Mandel was a native of Vienna, Austria. When she was an infant, Mandel and her family fled Europe before the onset of World War II. Some 900 German Jews were aboard a ship that was refused entry to the United States and had to return to Europe. Many on aboard were later victims of the Holocaust. Mandel’s family was allowed to stay in England, and then immigrated to the United States after the war.
Dr. Mandel earned a bachelor’s degree at Brooklyn College of the City University of New York. She went on to earn a Ph.D. in English and American literature from the University of Connecticut.
Before joining the faculty at Rutgers University in 1971, Professor Mandel taught at the University of Pittsburgh and at what is now Rider University in Lawrence Township, New Jersey. At Rutgers, she was a Board of Governors Professor of Politics and a senior scholar at the Center for American Women and Politics (CAWP). As a founder and director of CAWP, Dr. Mandel built a national center with multifaceted research, education, public service, and information programs on women’s political participation. She was the author of In the Running: The New Woman Candidate (Ticknor and Fields, 1981).
In 1991, President George H.W. Bush appointed Dr. Mandel to the governing body for the U.S. Holocaust Memorial Museum in Washington.
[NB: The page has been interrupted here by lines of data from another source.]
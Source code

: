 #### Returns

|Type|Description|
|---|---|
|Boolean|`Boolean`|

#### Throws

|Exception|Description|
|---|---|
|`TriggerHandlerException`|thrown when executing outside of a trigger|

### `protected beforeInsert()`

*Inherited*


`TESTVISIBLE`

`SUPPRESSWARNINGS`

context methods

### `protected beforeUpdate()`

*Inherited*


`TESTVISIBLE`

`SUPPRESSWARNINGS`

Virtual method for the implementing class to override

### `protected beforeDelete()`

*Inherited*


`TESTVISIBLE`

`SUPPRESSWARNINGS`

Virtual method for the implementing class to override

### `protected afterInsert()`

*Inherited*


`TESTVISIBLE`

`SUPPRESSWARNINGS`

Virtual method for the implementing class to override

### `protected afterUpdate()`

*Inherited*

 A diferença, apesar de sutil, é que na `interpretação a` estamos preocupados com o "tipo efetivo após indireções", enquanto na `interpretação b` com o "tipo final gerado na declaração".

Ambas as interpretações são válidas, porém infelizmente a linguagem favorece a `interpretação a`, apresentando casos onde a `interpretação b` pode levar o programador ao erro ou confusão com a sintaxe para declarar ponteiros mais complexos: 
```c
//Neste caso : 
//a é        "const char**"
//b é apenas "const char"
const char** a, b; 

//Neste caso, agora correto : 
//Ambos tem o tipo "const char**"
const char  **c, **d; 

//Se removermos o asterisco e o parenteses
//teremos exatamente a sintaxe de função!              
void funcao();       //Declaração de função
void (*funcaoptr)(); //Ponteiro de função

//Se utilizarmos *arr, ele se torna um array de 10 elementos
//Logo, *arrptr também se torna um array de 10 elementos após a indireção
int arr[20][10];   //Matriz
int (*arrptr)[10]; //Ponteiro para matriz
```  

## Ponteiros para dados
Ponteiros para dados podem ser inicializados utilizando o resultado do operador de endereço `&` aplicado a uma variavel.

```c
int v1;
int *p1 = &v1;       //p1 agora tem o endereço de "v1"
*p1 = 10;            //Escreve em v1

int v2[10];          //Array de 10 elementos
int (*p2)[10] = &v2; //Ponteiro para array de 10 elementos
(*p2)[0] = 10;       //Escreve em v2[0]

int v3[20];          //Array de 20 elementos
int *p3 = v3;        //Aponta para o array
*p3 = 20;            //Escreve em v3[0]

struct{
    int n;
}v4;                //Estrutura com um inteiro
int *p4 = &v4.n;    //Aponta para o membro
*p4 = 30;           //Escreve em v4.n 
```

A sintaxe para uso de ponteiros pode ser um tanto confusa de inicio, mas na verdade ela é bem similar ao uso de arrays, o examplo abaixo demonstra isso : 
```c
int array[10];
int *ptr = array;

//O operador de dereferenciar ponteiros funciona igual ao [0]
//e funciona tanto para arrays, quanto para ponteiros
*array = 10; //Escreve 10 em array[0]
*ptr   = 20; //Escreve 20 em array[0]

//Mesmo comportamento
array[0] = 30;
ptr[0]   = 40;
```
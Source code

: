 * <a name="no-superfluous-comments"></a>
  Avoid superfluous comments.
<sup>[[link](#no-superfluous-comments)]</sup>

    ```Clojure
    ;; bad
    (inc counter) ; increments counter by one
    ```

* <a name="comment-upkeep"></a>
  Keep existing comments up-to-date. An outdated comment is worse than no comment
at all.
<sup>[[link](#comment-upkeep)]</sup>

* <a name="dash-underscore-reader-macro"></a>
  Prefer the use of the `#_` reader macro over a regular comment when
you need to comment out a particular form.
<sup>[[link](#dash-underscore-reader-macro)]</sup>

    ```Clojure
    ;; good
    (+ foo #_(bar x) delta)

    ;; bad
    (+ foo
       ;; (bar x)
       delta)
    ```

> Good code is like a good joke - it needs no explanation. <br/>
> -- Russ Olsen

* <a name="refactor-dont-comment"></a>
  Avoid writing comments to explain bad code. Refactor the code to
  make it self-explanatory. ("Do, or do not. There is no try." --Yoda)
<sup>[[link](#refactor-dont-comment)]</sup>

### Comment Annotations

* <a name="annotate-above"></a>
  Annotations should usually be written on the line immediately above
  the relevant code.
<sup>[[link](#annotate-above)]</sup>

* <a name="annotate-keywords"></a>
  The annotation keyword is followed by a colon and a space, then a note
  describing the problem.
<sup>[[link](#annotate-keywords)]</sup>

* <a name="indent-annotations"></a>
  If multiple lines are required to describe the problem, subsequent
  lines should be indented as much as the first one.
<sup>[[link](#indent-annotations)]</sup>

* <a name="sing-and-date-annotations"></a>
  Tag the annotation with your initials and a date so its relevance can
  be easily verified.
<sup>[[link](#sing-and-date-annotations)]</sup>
She served on the board for 14 years, including a term as vice chair.
Kelly Dittmar, an assistant professor of political science at Rutgers University–Camden and scholar at CAWP, said, “Ruth Mandel was not only a pioneer in the field of women and politics, blazing a trail for those of us who came behind her, but she was also a generous and tenacious champion for the next generations of students, scholars and practitioners who shared her commitment to better politics through women’s empowerment and inclusion.”